Top of Material provided

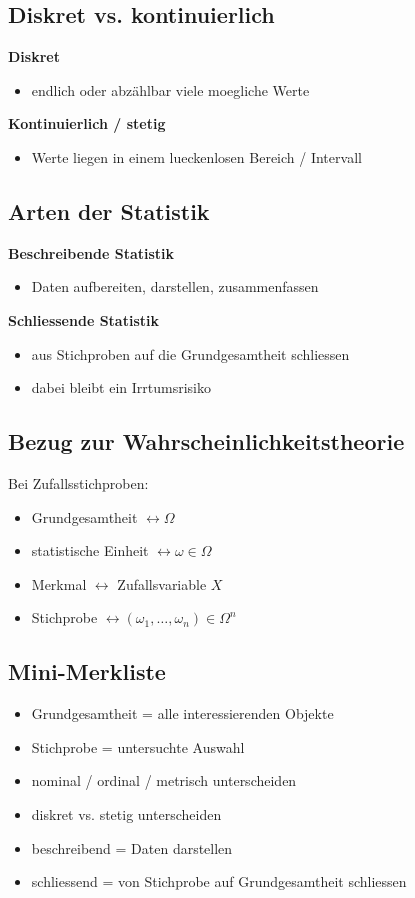 \documentclass[a4paper,11pt]{article}
\begin{document}
\subsection{Diskret vs. kontinuierlich}
\textbf{Diskret}
\begin{itemize}
  \item endlich oder abz\"ahlbar viele moegliche Werte
\end{itemize}

\textbf{Kontinuierlich / stetig}
\begin{itemize}
  \item Werte liegen in einem lueckenlosen Bereich / Intervall
\end{itemize}

\subsection{Arten der Statistik}
\textbf{Beschreibende Statistik}
\begin{itemize}
  \item Daten aufbereiten, darstellen, zusammenfassen
\end{itemize}

\textbf{Schliessende Statistik}
\begin{itemize}
  \item aus Stichproben auf die Grundgesamtheit schliessen
  \item dabei bleibt ein Irrtumsrisiko
\end{itemize}

\subsection{Bezug zur Wahrscheinlichkeitstheorie}
Bei Zufallsstichproben:
\begin{itemize}
  \item Grundgesamtheit $\leftrightarrow \Omega$
  \item statistische Einheit $\leftrightarrow \omega\in\Omega$
  \item Merkmal $\leftrightarrow$ Zufallsvariable $X$
  \item Stichprobe $\leftrightarrow (\omega_1,\dots,\omega_n)\in \Omega^n$
\end{itemize}

\subsection{Mini-Merkliste}
\begin{itemize}
  \item Grundgesamtheit = alle interessierenden Objekte
  \item Stichprobe = untersuchte Auswahl
  \item nominal / ordinal / metrisch unterscheiden
  \item diskret vs. stetig unterscheiden
  \item beschreibend = Daten darstellen
  \item schliessend = von Stichprobe auf Grundgesamtheit schliessen
\end{itemize}
\end{document}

Bottom of Material provided

» What you will do
Which lines in the data above hold the word "textbf"? Return each of them.

» Output of the exercise
\textbf{Diskret}
\textbf{Kontinuierlich / stetig}
\textbf{Beschreibende Statistik}
\textbf{Schliessende Statistik}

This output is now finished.